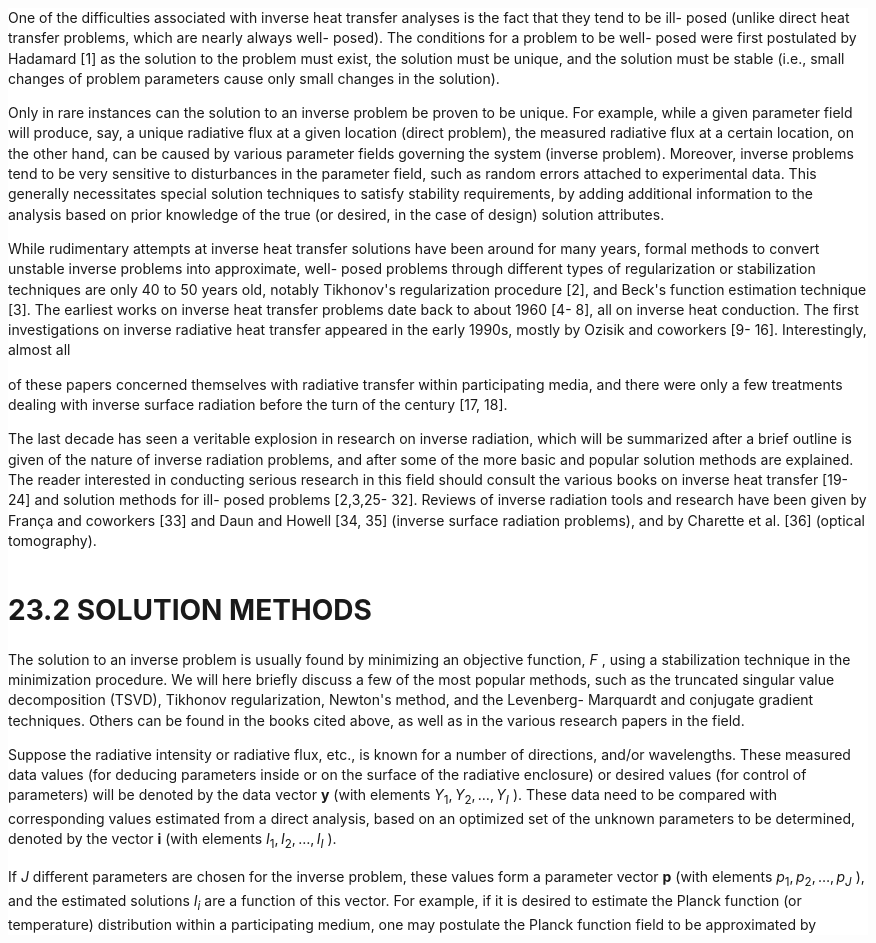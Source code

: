 One of the difficulties associated with inverse heat transfer analyses is the fact that they tend to be ill- posed (unlike direct heat transfer problems, which are nearly always well- posed). The conditions for a problem to be well- posed were first postulated by Hadamard [1] as the solution to the problem must exist, the solution must be unique, and the solution must be stable (i.e., small changes of problem parameters cause only small changes in the solution).

Only in rare instances can the solution to an inverse problem be proven to be unique. For example, while a given parameter field will produce, say, a unique radiative flux at a given location (direct problem), the measured radiative flux at a certain location, on the other hand, can be caused by various parameter fields governing the system (inverse problem). Moreover, inverse problems tend to be very sensitive to disturbances in the parameter field, such as random errors attached to experimental data. This generally necessitates special solution techniques to satisfy stability requirements, by adding additional information to the analysis based on prior knowledge of the true (or desired, in the case of design) solution attributes.

While rudimentary attempts at inverse heat transfer solutions have been around for many years, formal methods to convert unstable inverse problems into approximate, well- posed problems through different types of regularization or stabilization techniques are only 40 to 50 years old, notably Tikhonov's regularization procedure [2], and Beck's function estimation technique [3]. The earliest works on inverse heat transfer problems date back to about 1960 [4- 8], all on inverse heat conduction. The first investigations on inverse radiative heat transfer appeared in the early 1990s, mostly by Ozisik and coworkers [9- 16]. Interestingly, almost all

of these papers concerned themselves with radiative transfer within participating media, and there were only a few treatments dealing with inverse surface radiation before the turn of the century [17, 18].

The last decade has seen a veritable explosion in research on inverse radiation, which will be summarized after a brief outline is given of the nature of inverse radiation problems, and after some of the more basic and popular solution methods are explained. The reader interested in conducting serious research in this field should consult the various books on inverse heat transfer [19- 24] and solution methods for ill- posed problems [2,3,25- 32]. Reviews of inverse radiation tools and research have been given by França and coworkers [33] and Daun and Howell [34, 35] (inverse surface radiation problems), and by Charette et al. [36] (optical tomography).

# 23.2 SOLUTION METHODS

The solution to an inverse problem is usually found by minimizing an objective function,  $F$ , using a stabilization technique in the minimization procedure. We will here briefly discuss a few of the most popular methods, such as the truncated singular value decomposition (TSVD), Tikhonov regularization, Newton's method, and the Levenberg- Marquardt and conjugate gradient techniques. Others can be found in the books cited above, as well as in the various research papers in the field.

Suppose the radiative intensity or radiative flux, etc., is known for a number of directions, and/or wavelengths. These measured data values (for deducing parameters inside or on the surface of the radiative enclosure) or desired values (for control of parameters) will be denoted by the data vector  $\mathbf{y}$  (with elements  $Y_{1}, Y_{2}, \ldots , Y_{I}$ ). These data need to be compared with corresponding values estimated from a direct analysis, based on an optimized set of the unknown parameters to be determined, denoted by the vector  $\mathbf{i}$  (with elements  $I_{1}, I_{2}, \ldots , I_{I}$ ).

If  $J$  different parameters are chosen for the inverse problem, these values form a parameter vector  $\mathbf{p}$  (with elements  $p_{1}, p_{2}, \ldots , p_{J}$ ), and the estimated solutions  $I_{i}$  are a function of this vector. For example, if it is desired to estimate the Planck function (or temperature) distribution within a participating medium, one may postulate the Planck function field to be approximated by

··········

DIRECTIONS FOR THIS TASK:
Print exactly the lines from the first line of the records above through the line containing "in the solution).", leaving out the pictures.

ANSWER:
Source code

: One of the difficulties associated with inverse heat transfer analyses is the fact that they tend to be ill- posed (unlike direct heat transfer problems, which are nearly always well- posed). The conditions for a problem to be well- posed were first postulated by Hadamard [1] as the solution to the problem must exist, the solution must be unique, and the solution must be stable (i.e., small changes of problem parameters cause only small changes in the solution).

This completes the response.